Moreover, to enable minimally supervised, highly descriptive, patient-specific identification of cranial and cervical nerves, we believe that a digital atlas for their most prevalent topology must first be developed, as a foundation for modeling variations such as those due to anastemoses [27]. One of the objectives of this brainstem atlas is to serve as cornerstone for the development of a cranial and cervical nerve atlas, which in turn will be used to stabilize the tractographic reconstruction of these nerves from diffusion imaging data, irrespective of their patient-specific topology.

Finally, treatment of brainstem tumors is still viewed as challenging, where surgical treatment is usually not an option, and chemotherapy is of limited utility. However, radiotherapy in the form of Gamma Knife radiosurgery (GKRS) has emerged as a promising treatment [22]. We suggest that atlas-based functional parcellation of brainstem could have the same potentiating effect on brainstem radiosurgery as the whole-brain functional atlas, further potentiated by fMRI, has had on the sparing of functionally important, eloquent areas in neurosurgery of the brain these past few years. As a result, it is not only the elaboration of cranial nerves that is clinically important in this project, but also the parcellation of the brainstem itself into functional regions.

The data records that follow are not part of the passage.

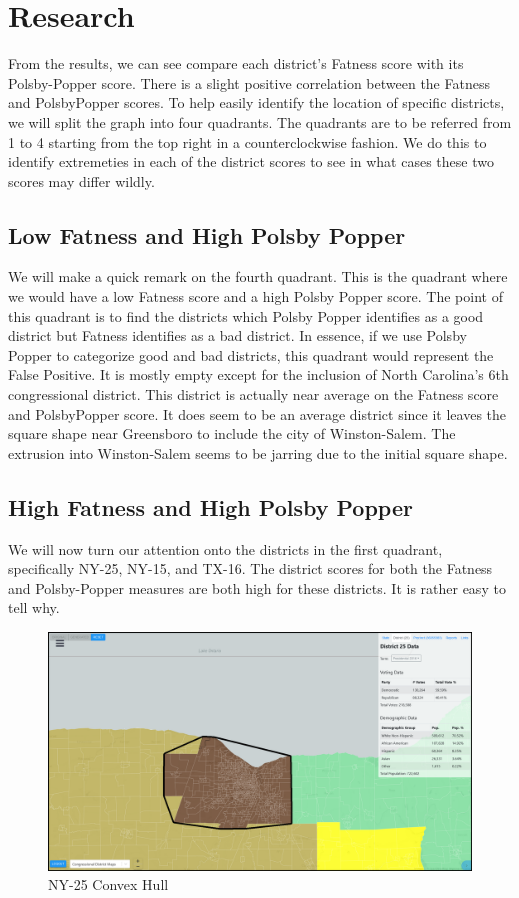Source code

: \documentclass[letterpaper]{article}
\begin{document}
\section{Research}
From the results, we can see compare each district's Fatness score with its Polsby-Popper score. There is a slight positive correlation between the Fatness and PolsbyPopper scores.
To help easily identify the location of specific districts, we will split the graph into four quadrants. The quadrants are to be referred from 1 to 4 starting from the top right in a counterclockwise fashion. We do this to identify extremeties in each of the district scores to see in what cases these two scores may differ wildly.

\subsection{Low Fatness and High Polsby Popper}
We will make a quick remark on the fourth quadrant. This is the quadrant where we would have a low Fatness score and a high Polsby Popper score. The point of this quadrant is to find the districts which Polsby Popper identifies as a good district but Fatness identifies as a bad district. In essence, if we use Polsby Popper to categorize good and bad districts, this quadrant would represent the False Positive. It is mostly empty except for the inclusion of North Carolina's 6th congressional district.
This district is actually near average on the Fatness score and PolsbyPopper score. It does seem to be an average district since it leaves the square shape near Greensboro to include the city of Winston-Salem. The extrusion into Winston-Salem seems to be jarring due to the initial square shape.

\subsection{High Fatness and High Polsby Popper}
We will now turn our attention onto the districts in the first quadrant, specifically NY-25, NY-15, and TX-16. The district scores for both the Fatness and Polsby-Popper measures are both high for these districts. It is rather easy to tell why.

\begin{figure}[H]
	\includegraphics[width=\linewidth]{./figures/NY-25-ConvexHull.png}
	\caption{NY-25 Convex Hull}
	\label{fig:ny25convexHull}
\end{figure}
\end{document}
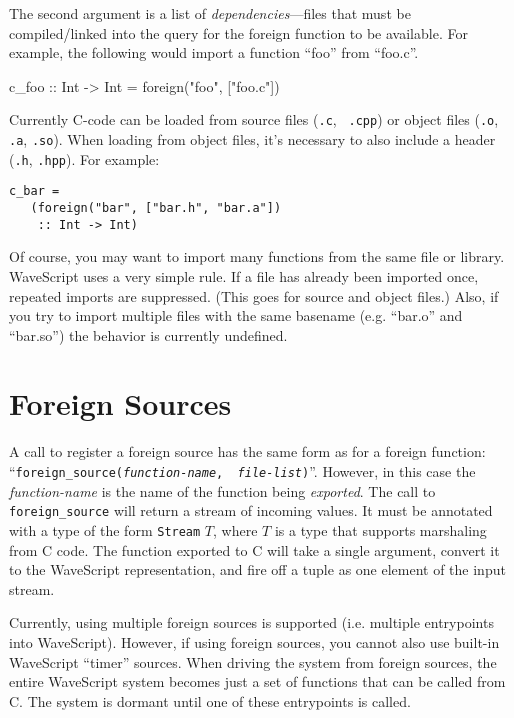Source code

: The second argument is a list of {\em dependencies}---files that must
be compiled/linked into the query for the foreign function to be
available.
%
For example, the following would import a function ``foo'' from ``foo.c''.

\begin{wscode}
c\_foo :: Int -> Int = foreign("foo", ["foo.c"])
\end{wscode}


Currently C-code can be loaded from source files ({\tt .c}, {\tt
  .cpp}) or object files ({\tt .o}, {\tt .a}, {\tt .so}).  When
  loading from object files, it's necessary to also include a header
  ({\tt .h}, {\tt .hpp}).  For example:

\begin{verbatim}
c_bar = 
   (foreign("bar", ["bar.h", "bar.a"]) 
    :: Int -> Int)
\end{verbatim}

Of course, you may want to import many functions from the same file or
library.  WaveScript uses a very simple rule.  If a file has already
been imported once, repeated imports are suppressed.  (This goes for
source and object files.)  Also, if you try to import multiple files with
the same basename (e.g. ``bar.o'' and ``bar.so'') the behavior is
currently undefined.





\section{Foreign Sources}

A call to register a foreign source has the same form as for a foreign
function: ``{\tt foreign\_source({\em function-name}, {\em
file-list})}''.  However, in this case the {\em function-name} is the
name of the function being {\em exported}.  The call to {\tt
foreign\_source} will return a stream of incoming values.  It must be
annotated with a type of the form {\tt Stream} $T$, where $T$ is a
type that supports marshaling from C code.
%
The function exported to C will take a single argument, convert it to
the WaveScript representation, and fire off a tuple as one element of
the input stream.

Currently, using multiple foreign sources is supported (i.e. multiple
entrypoints into WaveScript).  However, if using foreign sources, you
cannot also use built-in WaveScript ``timer'' sources.  When driving
the system from foreign sources, the entire WaveScript system becomes
just a set of functions that can be called from C.  The system is
dormant until one of these entrypoints is called.

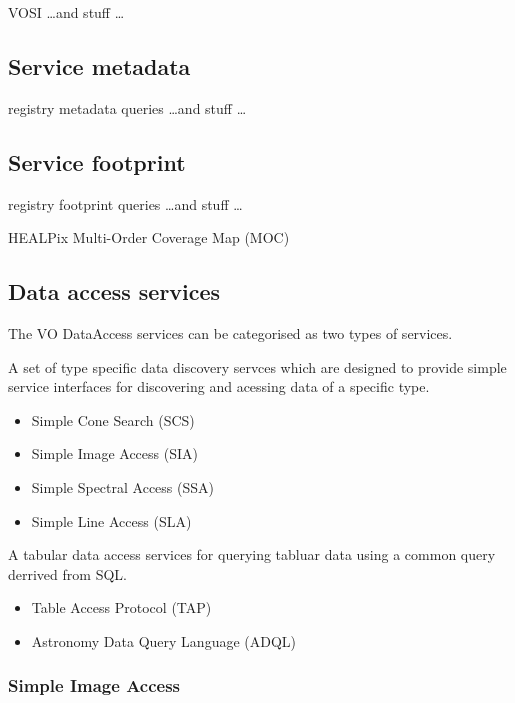 \documentclass{article}
\begin{document}
VOSI \ldots and stuff \ldots

\subsection{Service metadata}

registry metadata queries \ldots and stuff \ldots

\subsection{Service footprint}

registry footprint queries \ldots and stuff \ldots

HEALPix Multi-Order Coverage Map (MOC)

\subsection{Data access services}

The VO DataAccess services can be categorised as two types of services.

A set of type specific data discovery servces which are designed to provide
simple service interfaces for discovering and acessing data of a specific type.

\begin{itemize}
  \item Simple Cone Search (SCS)
  \item Simple Image Access (SIA)
  \item Simple Spectral Access (SSA)
  \item Simple Line Access (SLA)
\end{itemize}

A tabular data access services for querying tabluar data using a common query
derrived from SQL.

\begin{itemize}
  \item Table Access Protocol (TAP)
  \item Astronomy Data Query Language (ADQL)
\end{itemize}

\subsubsection{Simple Image Access}
\end{document}
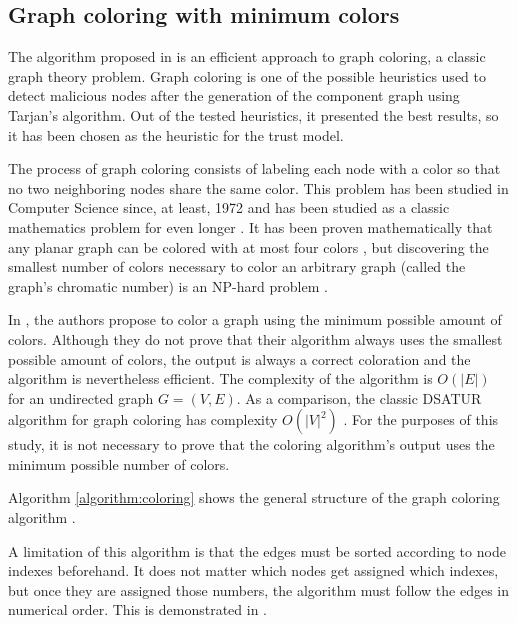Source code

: \documentclass[conference]{IEEEtran}
\begin{document}
\subsection{Graph coloring with minimum colors}
\label{section:coloring}
The algorithm proposed in \cite{mittal2011graph} is an efficient approach to graph coloring, a classic graph theory problem.
Graph coloring is one of the possible heuristics used to detect malicious nodes after the generation of the component graph using Tarjan's algorithm.
Out of the tested heuristics, it presented the best results, so it has been chosen as the heuristic for the trust model.

The process of graph coloring consists of labeling each node with a color so that no two neighboring nodes share the same color.
This problem has been studied in Computer Science since, at least, 1972 \cite{karp1972reducibility} and has been studied as a classic mathematics problem for even longer \cite{kempe1879geographical}.
It has been proven mathematically that any planar graph can be colored with at most four colors \cite{appel1976every}, but discovering the smallest number of colors necessary to color an arbitrary graph (called the graph's chromatic number) is an NP-hard problem \cite{sanchez1989determining}.

In \cite{mittal2011graph}, the authors propose to color a graph using the minimum possible amount of colors.
Although they do not prove that their algorithm always uses the smallest possible amount of colors, the output is always a correct coloration and the algorithm is nevertheless efficient.
The complexity of the algorithm is $O(|E|)$ for an undirected graph $G = (V,E)$.
As a comparison, the classic DSATUR algorithm for graph coloring has complexity $O(|V|^2)$ \cite{brelaz1979new}.
For the purposes of this study, it is not necessary to prove that the coloring algorithm's output uses the minimum possible number of colors.

Algorithm \autoref{algorithm:coloring} shows the general structure of the graph coloring algorithm  \cite{mittal2011graph} \cite{vernize2013dissertation}.

A limitation of this algorithm is that the edges must be sorted according to node indexes beforehand.
It does not matter which nodes get assigned which indexes, but once they are assigned those numbers, the algorithm must follow the edges in numerical order.
This is demonstrated in \cite{vernize2013dissertation}.
\end{document}
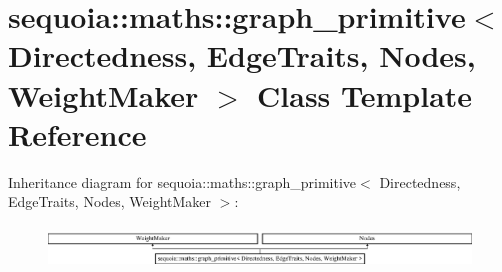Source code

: \hypertarget{classsequoia_1_1maths_1_1graph__primitive}{}\section{sequoia\+::maths\+::graph\+\_\+primitive$<$ Directedness, Edge\+Traits, Nodes, Weight\+Maker $>$ Class Template Reference}
\label{classsequoia_1_1maths_1_1graph__primitive}
Inheritance diagram for sequoia\+::maths\+::graph\+\_\+primitive$<$ Directedness, Edge\+Traits, Nodes, Weight\+Maker $>$\+:\begin{figure}[H]
\begin{center}
\leavevmode
\includegraphics[height=1.145194cm]{classsequoia_1_1maths_1_1graph__primitive}
\end{center}
\end{figure}

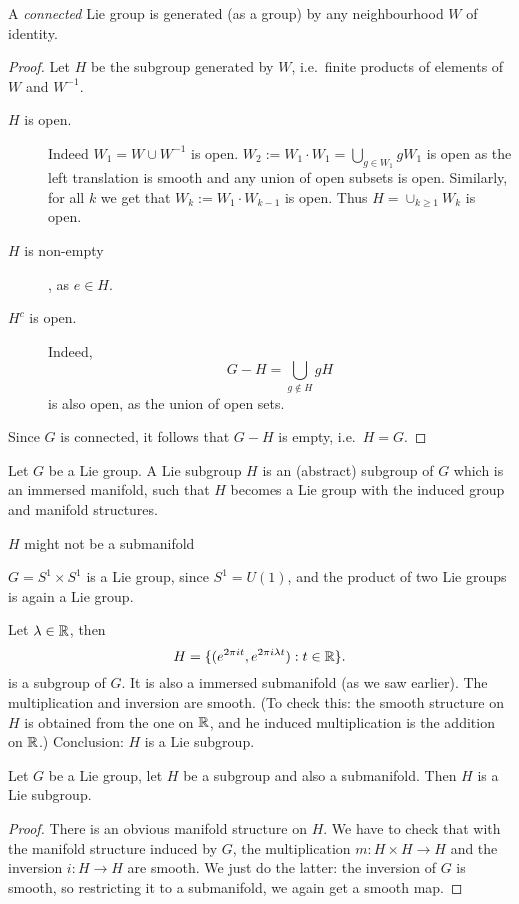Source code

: \begin{prop}
    A \emph{connected} Lie group is generated (as a group) by any neighbourhood $W$ of identity. 
\end{prop}

\begin{proof}
    Let $H$ be the subgroup generated by $W$, i.e.\ finite products of elements of $W$ and $W^{-1}$.
   
    \begin{description}
        \item[$H$ is open.] Indeed $W_1 = W \cup  W^{-1}$ is open. 
        $W_2 := W_1 \cdot W_1 = \bigcup_{g \in W_1} g W_1$ is open as the left translation is smooth and any union of open subsets is open. Similarly, for all $k$ we get that  $W_k := W_1 \cdot W_{k-1} $ is open. Thus $H=\cup_{k\ge 1} W_k$ is open.

    \item[$H$ is non-empty], as $e \in H$.

    \item[$H^{c}$ is open.] Indeed,
         \[
        G - H = \bigcup_{g \not\in H}  gH
        \] 
     is also open, as the union of open sets.
    \end{description}
    Since $G$ is connected, it follows that $G -H$ is empty, i.e.\ $H=G$.
\end{proof}

\begin{definition}
    Let $G$ be a Lie group.
    A Lie subgroup $H$ is an (abstract) subgroup of $G$ which is an immersed manifold, such that $H$  becomes a Lie group with the induced group and manifold structures.
\end{definition}
\begin{remark}
    $H$ might not be a submanifold
\end{remark}
\begin{eg}
    $G = S^1 \times S^1$ is a Lie group, since $S^{1} = U(1)$, and the product of two Lie groups is again a Lie group.
  
    Let $\lambda \in \mathbb{R}$, then
    \[
        H = \{ (e^{ 2 \pi i t}, e^{2 \pi i \lambda t}) : t \in \mathbb{R} \}
    .\] 
    is a subgroup of $G$.
    It is also a immersed submanifold (as we saw earlier).
    The multiplication and inversion are smooth.
    (To check this: the   smooth structure on $H$ is obtained from the one on $\mathbb{R}$, and  he induced multiplication is the addition on $\mathbb{R}$.)
 Conclusion: $H$ is a Lie subgroup.  \end{eg}
\begin{prop}
    Let $G$ be a Lie group, let $H$ be a subgroup and also a submanifold.
    Then $H$ is a Lie subgroup.
\end{prop}
\begin{proof}
    There is an obvious manifold structure on $H$.
We have to check that with the manifold structure induced by $G$, the multiplication $m : H \times  H \to  H$   and the inversion $i: H \to  H$ are smooth. We just do the latter: the inversion of $G$ is smooth, so restricting it to a submanifold, we again get a smooth map.
\end{proof}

This paper describes on-going work on the transposition to 3D digital format of a unique printed atlas of the brainstem [20]. This atlas, unlike the Mai atlas of the whole brain for example, does not offer intensity or color cues for regions that we can exploit to facilitate the segmentation. It only features closed contours with numbers imbedded in these regions, which are mostly without color. Moreover, the images also feature open contours that can penetrate some of these regions; a number of these contours coincide with embedded cranial nerves within the brainstem, while others represent symbols of medullary pyramids. At a minimum, these open contours must be purged from the closed contours to enable the labeling of the latter; however in many cases, we must model the embedded cranial nerves to make explicit the corresponding nucleus as well as the attachment point outside the brainstem.

Patient-specific anatomical modeling for neurosurgery planning and simulation entails medical image segmentation, which ideally is minimally supervised and describes the relationship between intensities in medical images, typically MRI or CT data, to anatomically or functionally relevant tissues or structures. Minimally supervised medical image segmentation generally falls under three categories: voxel, boundary and atlas-based, with some overlap being possible. In general, an atlas-based approach enables a functional or anatomical representation of tissues that is far more descriptive than is feasible with the other two methodologies.

Voxel-based approaches involve algorithms based on local properties at each point or voxel. Voxel-based methods tend to be limited to identifying a small number of tissues that they can differentiate, and to be vulnerable to bleeding effects in low contrast, given their paucity of model-based safeguards. The boundary-based approach exploits an active model featuring a trade-off between an internal representation of the tissue boundary, which typically favors a smooth result as well as probabilistic shape priors, and external influences based on intensity gradients or region homogeneity.